P-8 Poseidon Joins Search For Missing Malaysian Plane, But Is It In The Right Place?

The P-8 Poseidon was designed by Boeing for anti-submarine and surface warfare, but its current mission is to try to find any signs of the missing Malaysian Airlines flight.

The aircraft was developed from the Boeing 737-800ERX, and each plane costs over $200 million.

The Poseidon has been searching for days now, primarily in an area of the Indian Ocean, which, according to statements from the Australian Prime Minister today, is the most likely area in which the plane could have crashed.

So far, despite the wealth of sophisticated detection equipment on board, nothing connected to the Malaysian plane has been found.

There have been numerous false sightings which have raised hopes, only to have them dashed when the ” debris” turned out to be a small freighter and two pods of dolphins.

The current shift of nine hours in the air followed the report that a satellite had detected what could have been wreckage from the missing plane.

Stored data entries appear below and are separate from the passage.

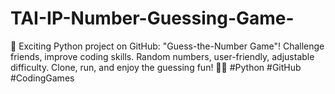 # TAI-IP-Number-Guessing-Game-
🐍 Exciting Python project on GitHub: "Guess-the-Number Game"! Challenge friends, improve coding skills. Random numbers, user-friendly, adjustable difficulty. Clone, run, and enjoy the guessing fun! 🚀🔢 #Python #GitHub #CodingGames
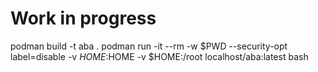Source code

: # Work in progress 

podman build -t aba .
podman run -it --rm  -w $PWD --security-opt label=disable -v $HOME:$HOME -v $HOME:/root localhost/aba:latest bash

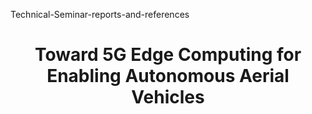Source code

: Technical-Seminar-reports-and-references
<h1 align="center">Toward 5G Edge Computing for Enabling Autonomous Aerial Vehicles </h1>
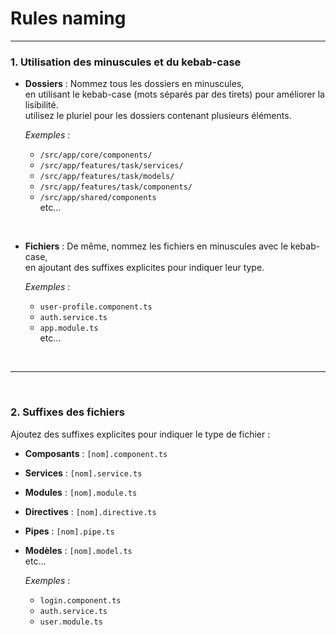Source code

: # Rules naming  

---

### **1. Utilisation des minuscules et du kebab-case**

- **Dossiers** : Nommez tous les dossiers en minuscules,  
en utilisant le kebab-case (mots séparés par des tirets) pour améliorer la lisibilité.  
utilisez le pluriel pour les dossiers contenant plusieurs éléments.  

  *Exemples* :
  - `/src/app/core/components/`
  - `/src/app/features/task/services/`
  - `/src/app/features/task/models/`
  - `/src/app/features/task/components/`
  - `/src/app/shared/components`  
etc...  

<br>

- **Fichiers** : De même, nommez les fichiers en minuscules avec le kebab-case,  
en ajoutant des suffixes explicites pour indiquer leur type.

  *Exemples* :
  - `user-profile.component.ts`
  - `auth.service.ts`
  - `app.module.ts`  
etc...

<br>

---

<br>

### **2. Suffixes des fichiers**

Ajoutez des suffixes explicites pour indiquer le type de fichier :

- **Composants** : `[nom].component.ts`
- **Services** : `[nom].service.ts`
- **Modules** : `[nom].module.ts`
- **Directives** : `[nom].directive.ts`
- **Pipes** : `[nom].pipe.ts`
- **Modèles** : `[nom].model.ts`  
etc...

  *Exemples* :
  - `login.component.ts`
  - `auth.service.ts`
  - `user.module.ts`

The fact that an aircraft as sophisticated as the P-8 Poseidon has been called into service is an indication of just how difficult the search has proven to be.

As evidence of the sensitivity of the U.S. Military to any information being published about what the Poseidon actually carries on board, it would not permit cameras to be carried by reporters allowed on the flight.

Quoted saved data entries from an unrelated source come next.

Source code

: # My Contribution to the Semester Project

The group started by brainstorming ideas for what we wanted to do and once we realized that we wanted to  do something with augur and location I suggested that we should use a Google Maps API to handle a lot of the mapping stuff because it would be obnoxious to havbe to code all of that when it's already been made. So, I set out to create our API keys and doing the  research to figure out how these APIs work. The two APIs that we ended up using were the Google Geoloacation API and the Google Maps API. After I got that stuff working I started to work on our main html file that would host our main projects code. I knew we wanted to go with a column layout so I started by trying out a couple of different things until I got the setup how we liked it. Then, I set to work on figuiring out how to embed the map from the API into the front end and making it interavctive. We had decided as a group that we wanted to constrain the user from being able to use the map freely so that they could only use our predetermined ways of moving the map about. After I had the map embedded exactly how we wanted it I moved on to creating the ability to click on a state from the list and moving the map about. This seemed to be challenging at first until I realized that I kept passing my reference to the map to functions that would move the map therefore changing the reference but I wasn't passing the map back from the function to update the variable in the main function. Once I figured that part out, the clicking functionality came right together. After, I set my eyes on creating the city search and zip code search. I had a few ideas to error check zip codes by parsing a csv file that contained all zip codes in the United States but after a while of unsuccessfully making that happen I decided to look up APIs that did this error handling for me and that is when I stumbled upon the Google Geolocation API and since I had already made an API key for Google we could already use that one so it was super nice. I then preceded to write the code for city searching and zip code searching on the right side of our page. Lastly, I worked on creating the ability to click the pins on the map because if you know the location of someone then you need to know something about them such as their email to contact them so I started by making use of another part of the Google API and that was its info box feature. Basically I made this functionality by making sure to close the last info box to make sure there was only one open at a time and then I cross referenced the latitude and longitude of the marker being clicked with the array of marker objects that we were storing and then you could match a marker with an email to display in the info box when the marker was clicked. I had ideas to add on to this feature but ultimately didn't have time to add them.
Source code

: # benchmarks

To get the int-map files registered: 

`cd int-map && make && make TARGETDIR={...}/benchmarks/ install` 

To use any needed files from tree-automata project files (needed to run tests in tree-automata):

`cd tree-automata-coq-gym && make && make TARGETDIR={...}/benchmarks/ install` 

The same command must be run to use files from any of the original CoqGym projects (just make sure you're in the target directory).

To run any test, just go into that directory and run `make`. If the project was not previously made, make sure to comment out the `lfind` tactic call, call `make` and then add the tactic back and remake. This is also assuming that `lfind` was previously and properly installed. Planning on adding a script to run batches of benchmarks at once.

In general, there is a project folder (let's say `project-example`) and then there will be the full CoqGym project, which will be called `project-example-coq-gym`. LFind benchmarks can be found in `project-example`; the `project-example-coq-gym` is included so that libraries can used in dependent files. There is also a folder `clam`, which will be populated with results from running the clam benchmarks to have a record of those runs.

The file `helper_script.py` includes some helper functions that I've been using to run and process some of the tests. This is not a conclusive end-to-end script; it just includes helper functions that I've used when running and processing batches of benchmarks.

While en route to the intended search area, the plane was diverted because of reports of possible debris in the water. The Poseidon was able to descend below the clouds to a height of some 300 feet above sea level, and use its radar and other systems to scan an area 16 miles wide on either side of the plane.

The Poseidon carries enough fuel to scan for three hours and cover 4,100 square miles before having to fly the three hours back to its base north of Perth, Australia.

Lt. Commander Adam Schantz, the officer in charge, has worked with very little sleep over the past week. He pointed out that winds and ocean currents caused any debris to drift far away from their original location.

He told ABC News, who had a reporter on board, “Now we use the drift analysis to figure out where it was.”

In spite of the daily disappointments, Schantz says his crew is not discouraged: “We’re all excited to find it… but we know we did some good today. We eliminated the area and we move on to the next area tomorrow and we keep trying. We keep our hopes up… More searching tomorrow.”

The P-8 Poseidon takes its name from the mythical Greek God of the Sea. Hopefully, it will prove to be a good omen.